- TASK STATEMENT -
Below are some entries. Copy each line in them that holds "start".
"""
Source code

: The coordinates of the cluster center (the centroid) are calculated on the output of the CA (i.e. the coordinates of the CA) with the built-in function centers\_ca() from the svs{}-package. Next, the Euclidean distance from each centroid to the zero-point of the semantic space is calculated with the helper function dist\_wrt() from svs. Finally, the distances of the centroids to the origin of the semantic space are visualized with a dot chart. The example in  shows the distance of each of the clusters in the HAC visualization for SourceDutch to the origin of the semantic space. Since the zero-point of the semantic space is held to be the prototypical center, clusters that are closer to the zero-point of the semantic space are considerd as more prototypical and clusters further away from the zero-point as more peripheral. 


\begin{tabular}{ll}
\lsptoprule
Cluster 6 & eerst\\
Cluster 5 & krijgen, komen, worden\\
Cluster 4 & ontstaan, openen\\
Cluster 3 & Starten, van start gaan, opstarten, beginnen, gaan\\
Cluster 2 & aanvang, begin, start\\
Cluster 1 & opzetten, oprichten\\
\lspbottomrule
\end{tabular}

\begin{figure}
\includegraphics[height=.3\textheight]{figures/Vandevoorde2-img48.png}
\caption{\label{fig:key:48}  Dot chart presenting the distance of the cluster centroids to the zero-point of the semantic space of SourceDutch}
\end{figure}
"""
- RESULT OF THIS EXERCISE -
Cluster 3 & Starten, van start gaan, opstarten, beginnen, gaan\\
Cluster 2 & aanvang, begin, start\\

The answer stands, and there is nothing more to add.